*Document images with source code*
..............................
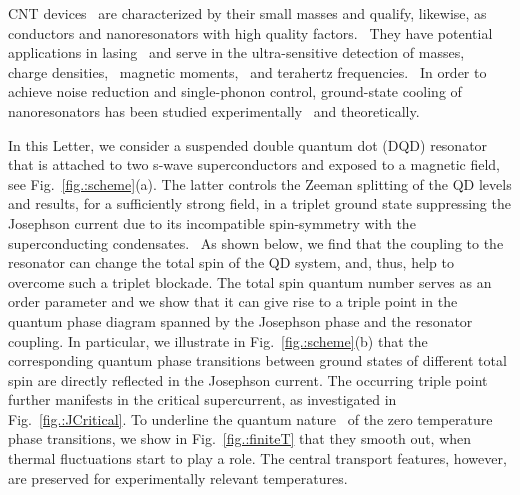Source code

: \documentclass[aps,prb,twocolumn,superscriptaddress,amsmath,amssymb,longbibliography]{revtex4-1}
\begin{document}
	CNT devices~\cite{SchindelePRL2012a,JungNanoL2013a,WenNP2019a,UrgellNP2019a,LotfizadehPRL2019a,KarkiPRB2019a} are characterized by their small masses and qualify, likewise, as conductors and nanoresonators 
	with high quality factors.~\cite{HuettelNanoL2009a,GanzhornPRL2012a,MoserNatureN2014a} They have potential applications 
	in lasing~\cite{LiOExpress2012a, LiuOMExpress2015a, MantovaniPRB2019a,RastelliPRB2019a} and serve in the ultra-sensitive detection of masses,~\cite{NaikNatureN2009a,ChasteNatureN2012a}
	charge densities,~\cite{ShapirScience2019a}
	magnetic moments,~\cite{CleuziouNatureN2006a,UrdampilletaNatureM2011a,PeiNatureN2012a} and terahertz frequencies.~\cite{RinzanNanoL2012a} In order to achieve noise reduction and single-phonon control, ground-state cooling of nanoresonators has been studied experimentally~\cite{OConnellNature2010a,ClarkNature2017a} 
	and theoretically.~\cite{StadlerPRL2014a,StadlerPRL2016a,MantovaniPRResearch2019a}
	
	In this Letter, we consider a suspended double quantum dot (DQD) resonator that is attached to two s-wave superconductors and exposed to a 
	magnetic field, see Fig.~\ref{fig.:scheme}(a). The latter controls the Zeeman splitting of the QD levels and results, for a sufficiently strong field, in
	a triplet ground state suppressing the Josephson current due to its incompatible spin-symmetry with the superconducting condensates.~\cite{EldridgePRB2010a}
	As shown below, we find that the coupling to the resonator can change the total spin of the QD system, and, thus, help to overcome 
	such a triplet blockade. The total spin quantum number serves as an order parameter and we show that it can give rise to a 
	triple point in the quantum phase diagram spanned by the Josephson phase and the resonator coupling. In particular, we illustrate in 
	Fig.~\ref{fig.:scheme}(b) that the corresponding quantum phase transitions between ground states of different total spin are directly reflected 
	in the Josephson current. The occurring triple point further manifests in the critical supercurrent, as investigated in Fig.~\ref{fig.:JCritical}. 
	To underline the quantum nature~\cite{VojtaRPP2003a, PeanoNewJP2014a} of the zero temperature phase transitions, we show in Fig.~\ref{fig.:finiteT} 
	that they smooth out, when thermal fluctuations start to play a role. The central transport features, however, are preserved for experimentally relevant temperatures.
	
	
\end{document}
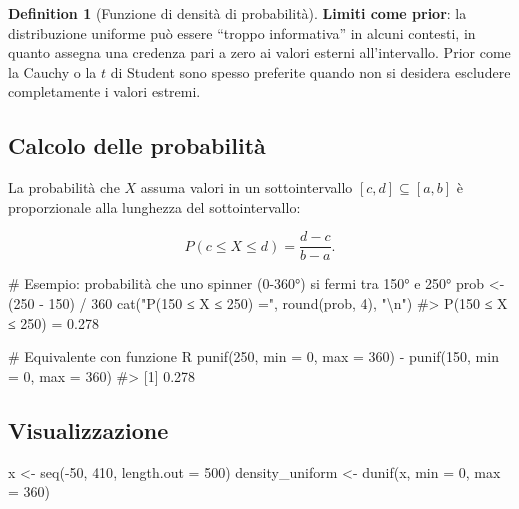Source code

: \documentclass[
  letterpaper,
  DIV=11,
  numbers=noendperiod,
  oneside]{scrreprt}
\newenvironment{Shaded}{\begin{snugshade}}{\end{snugshade}}
\newcommand{\AttributeTok}[1]{\textcolor[rgb]{0.40,0.45,0.13}{#1}}
\newcommand{\CommentTok}[1]{\textcolor[rgb]{0.37,0.37,0.37}{#1}}
\newcommand{\DecValTok}[1]{\textcolor[rgb]{0.68,0.00,0.00}{#1}}
\newcommand{\FunctionTok}[1]{\textcolor[rgb]{0.28,0.35,0.67}{#1}}
\newcommand{\NormalTok}[1]{\textcolor[rgb]{0.00,0.23,0.31}{#1}}
\newcommand{\OtherTok}[1]{\textcolor[rgb]{0.00,0.23,0.31}{#1}}
\newcommand{\SpecialCharTok}[1]{\textcolor[rgb]{0.37,0.37,0.37}{#1}}
\newcommand{\StringTok}[1]{\textcolor[rgb]{0.13,0.47,0.30}{#1}}
\theoremstyle{definition}
\theoremstyle{plain}
\theoremstyle{definition}
\newtheorem{definition}{Definition}[chapter]
\theoremstyle{remark}
\begin{document}
\begin{definition}[Funzione di densità di
probabilità]
\textbf{Limiti come prior}: la distribuzione uniforme può essere
``troppo informativa'' in alcuni contesti, in quanto assegna una
credenza pari a zero ai valori esterni all'intervallo. Prior come la
Cauchy o la \(t\) di Student sono spesso preferite quando non si
desidera escludere completamente i valori estremi.

\subsection{Calcolo delle
probabilità}\label{calcolo-delle-probabilituxe0}

La probabilità che \(X\) assuma valori in un sottointervallo
\([c, d] \subseteq [a, b]\) è proporzionale alla lunghezza del
sottointervallo:

\[
P(c \leq X \leq d) = \frac{d - c}{b - a}.
\]

\begin{Shaded}
\begin{Highlighting}[]
\CommentTok{\# Esempio: probabilità che uno spinner (0{-}360°) si fermi tra 150° e 250°}
\NormalTok{prob }\OtherTok{\textless{}{-}}\NormalTok{ (}\DecValTok{250} \SpecialCharTok{{-}} \DecValTok{150}\NormalTok{) }\SpecialCharTok{/} \DecValTok{360}
\FunctionTok{cat}\NormalTok{(}\StringTok{"P(150 ≤ X ≤ 250) ="}\NormalTok{, }\FunctionTok{round}\NormalTok{(prob, }\DecValTok{4}\NormalTok{), }\StringTok{"}\SpecialCharTok{\textbackslash{}n}\StringTok{"}\NormalTok{)}
\CommentTok{\#\textgreater{} P(150 ≤ X ≤ 250) = 0.278}

\CommentTok{\# Equivalente con funzione R}
\FunctionTok{punif}\NormalTok{(}\DecValTok{250}\NormalTok{, }\AttributeTok{min =} \DecValTok{0}\NormalTok{, }\AttributeTok{max =} \DecValTok{360}\NormalTok{) }\SpecialCharTok{{-}} \FunctionTok{punif}\NormalTok{(}\DecValTok{150}\NormalTok{, }\AttributeTok{min =} \DecValTok{0}\NormalTok{, }\AttributeTok{max =} \DecValTok{360}\NormalTok{)}
\CommentTok{\#\textgreater{} [1] 0.278}
\end{Highlighting}
\end{Shaded}

\subsection{Visualizzazione}\label{visualizzazione}

\begin{Shaded}
\begin{Highlighting}[]
\NormalTok{x }\OtherTok{\textless{}{-}} \FunctionTok{seq}\NormalTok{(}\SpecialCharTok{{-}}\DecValTok{50}\NormalTok{, }\DecValTok{410}\NormalTok{, }\AttributeTok{length.out =} \DecValTok{500}\NormalTok{)}
\NormalTok{density\_uniform }\OtherTok{\textless{}{-}} \FunctionTok{dunif}\NormalTok{(x, }\AttributeTok{min =} \DecValTok{0}\NormalTok{, }\AttributeTok{max =} \DecValTok{360}\NormalTok{)}


\end{Highlighting}
\end{Shaded}
\end{definition}
\end{document}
..............................
*TASK REQUIREMENTS*
If pictures appear among the records, do not carry them over; retype the rest exactly.

*EXERCISE OUTPUT*
Source code

: \documentclass[aps,prb,twocolumn,superscriptaddress,amsmath,amssymb,longbibliography]{revtex4-1}
\begin{document}
	CNT devices~\cite{SchindelePRL2012a,JungNanoL2013a,WenNP2019a,UrgellNP2019a,LotfizadehPRL2019a,KarkiPRB2019a} are characterized by their small masses and qualify, likewise, as conductors and nanoresonators 
	with high quality factors.~\cite{HuettelNanoL2009a,GanzhornPRL2012a,MoserNatureN2014a} They have potential applications 
	in lasing~\cite{LiOExpress2012a, LiuOMExpress2015a, MantovaniPRB2019a,RastelliPRB2019a} and serve in the ultra-sensitive detection of masses,~\cite{NaikNatureN2009a,ChasteNatureN2012a}
	charge densities,~\cite{ShapirScience2019a}
	magnetic moments,~\cite{CleuziouNatureN2006a,UrdampilletaNatureM2011a,PeiNatureN2012a} and terahertz frequencies.~\cite{RinzanNanoL2012a} In order to achieve noise reduction and single-phonon control, ground-state cooling of nanoresonators has been studied experimentally~\cite{OConnellNature2010a,ClarkNature2017a} 
	and theoretically.~\cite{StadlerPRL2014a,StadlerPRL2016a,MantovaniPRResearch2019a}
	
	In this Letter, we consider a suspended double quantum dot (DQD) resonator that is attached to two s-wave superconductors and exposed to a 
	magnetic field, see Fig.~\ref{fig.:scheme}(a). The latter controls the Zeeman splitting of the QD levels and results, for a sufficiently strong field, in
	a triplet ground state suppressing the Josephson current due to its incompatible spin-symmetry with the superconducting condensates.~\cite{EldridgePRB2010a}
	As shown below, we find that the coupling to the resonator can change the total spin of the QD system, and, thus, help to overcome 
	such a triplet blockade. The total spin quantum number serves as an order parameter and we show that it can give rise to a 
	triple point in the quantum phase diagram spanned by the Josephson phase and the resonator coupling. In particular, we illustrate in 
	Fig.~\ref{fig.:scheme}(b) that the corresponding quantum phase transitions between ground states of different total spin are directly reflected 
	in the Josephson current. The occurring triple point further manifests in the critical supercurrent, as investigated in Fig.~\ref{fig.:JCritical}. 
	To underline the quantum nature~\cite{VojtaRPP2003a, PeanoNewJP2014a} of the zero temperature phase transitions, we show in Fig.~\ref{fig.:finiteT} 
	that they smooth out, when thermal fluctuations start to play a role. The central transport features, however, are preserved for experimentally relevant temperatures.
	
	
\end{document}
Source code

: \documentclass[
  letterpaper,
  DIV=11,
  numbers=noendperiod,
  oneside]{scrreprt}
\newenvironment{Shaded}{\begin{snugshade}}{\end{snugshade}}
\newcommand{\AttributeTok}[1]{\textcolor[rgb]{0.40,0.45,0.13}{#1}}
\newcommand{\CommentTok}[1]{\textcolor[rgb]{0.37,0.37,0.37}{#1}}
\newcommand{\DecValTok}[1]{\textcolor[rgb]{0.68,0.00,0.00}{#1}}
\newcommand{\FunctionTok}[1]{\textcolor[rgb]{0.28,0.35,0.67}{#1}}
\newcommand{\NormalTok}[1]{\textcolor[rgb]{0.00,0.23,0.31}{#1}}
\newcommand{\OtherTok}[1]{\textcolor[rgb]{0.00,0.23,0.31}{#1}}
\newcommand{\SpecialCharTok}[1]{\textcolor[rgb]{0.37,0.37,0.37}{#1}}
\newcommand{\StringTok}[1]{\textcolor[rgb]{0.13,0.47,0.30}{#1}}
\theoremstyle{definition}
\theoremstyle{plain}
\theoremstyle{definition}
\newtheorem{definition}{Definition}[chapter]
\theoremstyle{remark}
\begin{document}
\begin{definition}[Funzione di densità di
probabilità]
\textbf{Limiti come prior}: la distribuzione uniforme può essere
``troppo informativa'' in alcuni contesti, in quanto assegna una
credenza pari a zero ai valori esterni all'intervallo. Prior come la
Cauchy o la \(t\) di Student sono spesso preferite quando non si
desidera escludere completamente i valori estremi.

\subsection{Calcolo delle
probabilità}\label{calcolo-delle-probabilituxe0}

La probabilità che \(X\) assuma valori in un sottointervallo
\([c, d] \subseteq [a, b]\) è proporzionale alla lunghezza del
sottointervallo:

\[
P(c \leq X \leq d) = \frac{d - c}{b - a}.
\]

\begin{Shaded}
\begin{Highlighting}[]
\CommentTok{\# Esempio: probabilità che uno spinner (0{-}360°) si fermi tra 150° e 250°}
\NormalTok{prob }\OtherTok{\textless{}{-}}\NormalTok{ (}\DecValTok{250} \SpecialCharTok{{-}} \DecValTok{150}\NormalTok{) }\SpecialCharTok{/} \DecValTok{360}
\FunctionTok{cat}\NormalTok{(}\StringTok{"P(150 ≤ X ≤ 250) ="}\NormalTok{, }\FunctionTok{round}\NormalTok{(prob, }\DecValTok{4}\NormalTok{), }\StringTok{"}\SpecialCharTok{\textbackslash{}n}\StringTok{"}\NormalTok{)}
\CommentTok{\#\textgreater{} P(150 ≤ X ≤ 250) = 0.278}

\CommentTok{\# Equivalente con funzione R}
\FunctionTok{punif}\NormalTok{(}\DecValTok{250}\NormalTok{, }\AttributeTok{min =} \DecValTok{0}\NormalTok{, }\AttributeTok{max =} \DecValTok{360}\NormalTok{) }\SpecialCharTok{{-}} \FunctionTok{punif}\NormalTok{(}\DecValTok{150}\NormalTok{, }\AttributeTok{min =} \DecValTok{0}\NormalTok{, }\AttributeTok{max =} \DecValTok{360}\NormalTok{)}
\CommentTok{\#\textgreater{} [1] 0.278}
\end{Highlighting}
\end{Shaded}

\subsection{Visualizzazione}\label{visualizzazione}

\begin{Shaded}
\begin{Highlighting}[]
\NormalTok{x }\OtherTok{\textless{}{-}} \FunctionTok{seq}\NormalTok{(}\SpecialCharTok{{-}}\DecValTok{50}\NormalTok{, }\DecValTok{410}\NormalTok{, }\AttributeTok{length.out =} \DecValTok{500}\NormalTok{)}
\NormalTok{density\_uniform }\OtherTok{\textless{}{-}} \FunctionTok{dunif}\NormalTok{(x, }\AttributeTok{min =} \DecValTok{0}\NormalTok{, }\AttributeTok{max =} \DecValTok{360}\NormalTok{)}


\end{Highlighting}
\end{Shaded}
\end{definition}
\end{document}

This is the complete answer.